Maladera sinistra

Scientific classification
- Kingdom: Animalia
- Phylum: Arthropoda
- Class: Insecta
- Order: Coleoptera
- Suborder: Polyphaga
- Infraorder: Scarabaeiformia
- Family: Scarabaeidae
- Genus: Maladera
- Species: M. sinistra
- Binomial name: Maladera sinistra (Brenske, 1899)
- Synonyms: Autoserica sinistra Brenske, 1899;

= Maladera sinistra =

- Genus: Maladera
- Species: sinistra
- Authority: (Brenske, 1899)
- Synonyms: Autoserica sinistra Brenske, 1899

Species of beetle

Maladera sinistra is a species of beetle of the family Scarabaeidae. It is found in Thailand.

==Description==
Adults reach a length of about 7–8 mm. They are dark brown, very slightly dull, and the punctation is clearly visible everywhere. The clypeus is broad, tapering slightly anteriorly with rounded corners and a weakly curved anterior margin. Behind it are some coarser punctures with weak setae. The rest is widely punctate with a faint area of punctation in the middle. The suture is very fine, the frons finely punctate. The pronotum is almost straight at the sides. The ridge next to it is quite distinct and more visible here because the pronotum is shiny.

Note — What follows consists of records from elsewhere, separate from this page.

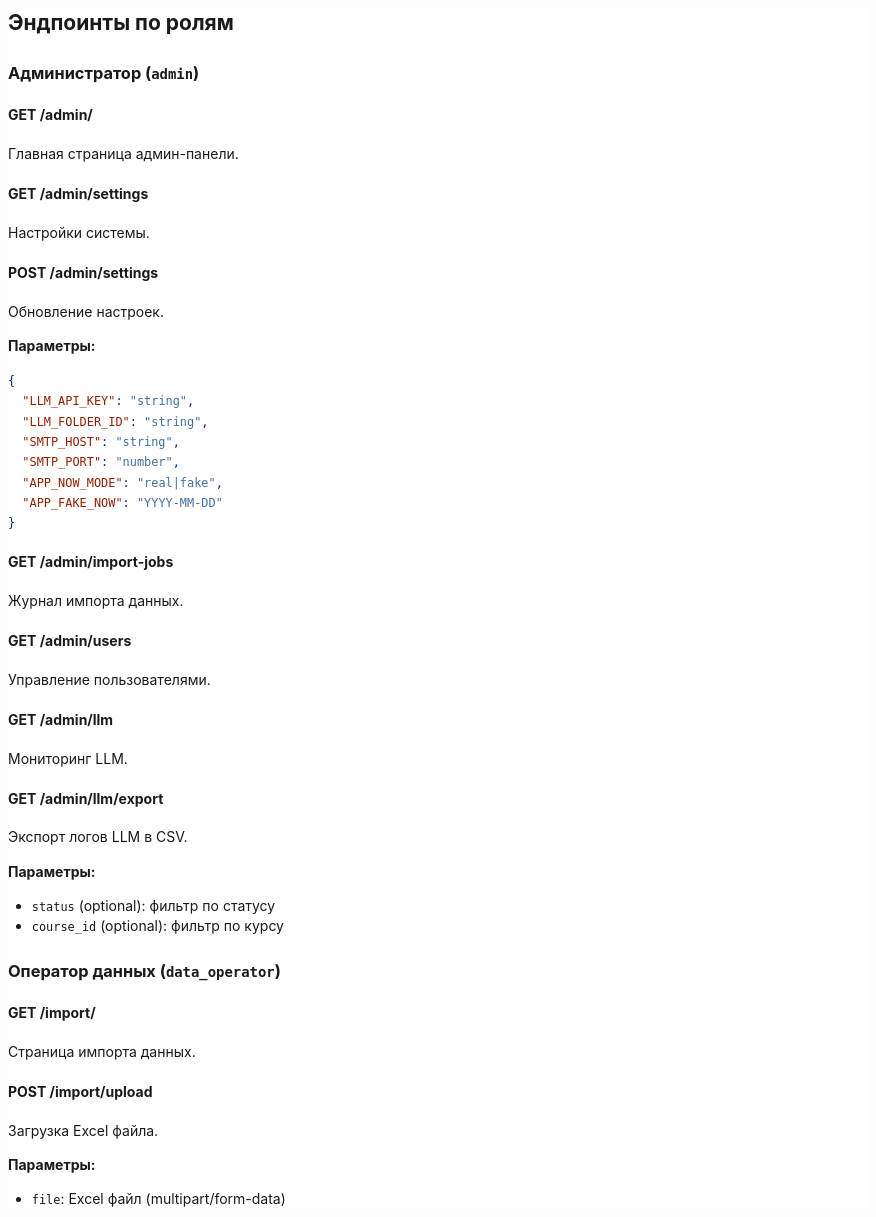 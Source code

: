 
## Эндпоинты по ролям

### Администратор (`admin`)

#### GET /admin/
Главная страница админ-панели.

#### GET /admin/settings
Настройки системы.

#### POST /admin/settings
Обновление настроек.

**Параметры:**
```json
{
  "LLM_API_KEY": "string",
  "LLM_FOLDER_ID": "string",
  "SMTP_HOST": "string",
  "SMTP_PORT": "number",
  "APP_NOW_MODE": "real|fake",
  "APP_FAKE_NOW": "YYYY-MM-DD"
}
```

#### GET /admin/import-jobs
Журнал импорта данных.

#### GET /admin/users
Управление пользователями.

#### GET /admin/llm
Мониторинг LLM.

#### GET /admin/llm/export
Экспорт логов LLM в CSV.

**Параметры:**
- `status` (optional): фильтр по статусу
- `course_id` (optional): фильтр по курсу

### Оператор данных (`data_operator`)

#### GET /import/
Страница импорта данных.

#### POST /import/upload
Загрузка Excel файла.

**Параметры:**
- `file`: Excel файл (multipart/form-data)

The marginal setae are weak, the surface is fairly densely and finely punctate with tiny hairs. The anterior margin is slightly projecting in the middle, the posterior corners are slightly rounded. The scutellum is short. The elytra are narrow, barely raised and striated. The first interval is slightly wider and more punctate than the others, which are narrower than the punctate striae and unpunctate. In these, the punctures are arranged in a row, next to which are rather irregular punctures with minute hairs. The pygidium is shiny, pointed and widely punctate.